WHAT THIS TASK INVOLVES: The required answer is a copy of each line in the entries below that includes "Filesystem".

DATA EXCERPTS:
____________
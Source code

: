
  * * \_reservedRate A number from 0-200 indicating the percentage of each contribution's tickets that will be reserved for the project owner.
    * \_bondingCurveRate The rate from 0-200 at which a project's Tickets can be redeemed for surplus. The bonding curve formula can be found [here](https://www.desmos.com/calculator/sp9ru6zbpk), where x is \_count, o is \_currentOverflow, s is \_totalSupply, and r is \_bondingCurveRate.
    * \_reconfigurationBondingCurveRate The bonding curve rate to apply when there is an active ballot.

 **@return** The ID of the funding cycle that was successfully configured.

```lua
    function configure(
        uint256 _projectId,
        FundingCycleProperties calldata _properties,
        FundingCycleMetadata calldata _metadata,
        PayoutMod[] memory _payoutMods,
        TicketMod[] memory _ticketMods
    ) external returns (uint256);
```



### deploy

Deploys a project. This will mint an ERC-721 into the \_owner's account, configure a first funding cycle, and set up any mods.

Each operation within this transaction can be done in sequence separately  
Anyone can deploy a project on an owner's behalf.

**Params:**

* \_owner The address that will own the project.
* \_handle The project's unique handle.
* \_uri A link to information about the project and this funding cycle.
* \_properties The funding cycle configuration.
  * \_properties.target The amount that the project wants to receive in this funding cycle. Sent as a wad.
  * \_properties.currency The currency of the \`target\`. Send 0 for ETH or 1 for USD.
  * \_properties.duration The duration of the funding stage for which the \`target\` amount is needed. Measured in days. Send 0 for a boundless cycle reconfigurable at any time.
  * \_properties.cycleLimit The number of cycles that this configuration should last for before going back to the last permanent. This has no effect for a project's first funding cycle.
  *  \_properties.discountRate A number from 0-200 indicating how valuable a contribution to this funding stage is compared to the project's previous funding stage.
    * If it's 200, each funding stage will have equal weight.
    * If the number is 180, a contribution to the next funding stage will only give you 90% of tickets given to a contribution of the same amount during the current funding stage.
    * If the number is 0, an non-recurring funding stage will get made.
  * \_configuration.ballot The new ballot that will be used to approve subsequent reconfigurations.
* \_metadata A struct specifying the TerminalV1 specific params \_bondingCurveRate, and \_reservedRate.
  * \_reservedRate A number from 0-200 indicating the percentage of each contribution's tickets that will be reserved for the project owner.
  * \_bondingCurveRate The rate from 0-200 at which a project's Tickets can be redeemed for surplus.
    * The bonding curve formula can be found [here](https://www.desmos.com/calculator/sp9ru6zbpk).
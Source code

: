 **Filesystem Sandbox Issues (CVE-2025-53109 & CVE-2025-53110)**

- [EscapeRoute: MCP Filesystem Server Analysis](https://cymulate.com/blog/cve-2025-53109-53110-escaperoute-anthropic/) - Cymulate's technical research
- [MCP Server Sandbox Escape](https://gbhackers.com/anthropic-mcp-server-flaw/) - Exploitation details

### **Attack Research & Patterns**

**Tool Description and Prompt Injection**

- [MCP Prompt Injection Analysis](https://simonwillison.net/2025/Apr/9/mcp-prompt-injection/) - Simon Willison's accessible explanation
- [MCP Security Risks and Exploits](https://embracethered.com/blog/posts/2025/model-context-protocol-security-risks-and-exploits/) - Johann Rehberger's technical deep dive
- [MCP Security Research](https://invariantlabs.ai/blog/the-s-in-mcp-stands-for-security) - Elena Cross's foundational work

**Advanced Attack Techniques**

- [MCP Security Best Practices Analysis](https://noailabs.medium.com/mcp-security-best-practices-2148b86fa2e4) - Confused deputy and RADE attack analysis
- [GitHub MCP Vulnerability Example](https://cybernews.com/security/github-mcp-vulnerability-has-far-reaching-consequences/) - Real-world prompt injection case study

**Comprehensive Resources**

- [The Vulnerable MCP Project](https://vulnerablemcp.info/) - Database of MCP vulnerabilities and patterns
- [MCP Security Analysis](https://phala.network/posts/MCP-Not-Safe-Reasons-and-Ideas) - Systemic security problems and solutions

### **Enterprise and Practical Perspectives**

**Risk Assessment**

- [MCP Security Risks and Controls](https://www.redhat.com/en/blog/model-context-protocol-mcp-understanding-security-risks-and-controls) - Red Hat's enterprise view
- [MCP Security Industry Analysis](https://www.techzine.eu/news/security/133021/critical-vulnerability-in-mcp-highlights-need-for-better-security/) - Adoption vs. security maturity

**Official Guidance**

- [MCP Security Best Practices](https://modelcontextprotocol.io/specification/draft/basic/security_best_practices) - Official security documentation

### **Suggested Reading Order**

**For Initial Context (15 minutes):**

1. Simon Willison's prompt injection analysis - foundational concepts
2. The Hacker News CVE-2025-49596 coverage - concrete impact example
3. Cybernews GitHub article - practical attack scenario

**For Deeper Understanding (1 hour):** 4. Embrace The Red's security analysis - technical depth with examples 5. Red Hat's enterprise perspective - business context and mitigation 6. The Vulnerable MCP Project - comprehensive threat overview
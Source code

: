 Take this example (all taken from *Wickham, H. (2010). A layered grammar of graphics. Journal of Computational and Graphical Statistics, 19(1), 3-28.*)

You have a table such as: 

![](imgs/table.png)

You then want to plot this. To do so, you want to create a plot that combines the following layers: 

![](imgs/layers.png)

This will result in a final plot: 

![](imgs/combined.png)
____________
OUTPUT:
: **Filesystem Sandbox Issues (CVE-2025-53109 & CVE-2025-53110)**
- [EscapeRoute: MCP Filesystem Server Analysis](https://cymulate.com/blog/cve-2025-53109-53110-escaperoute-anthropic/) - Cymulate's technical research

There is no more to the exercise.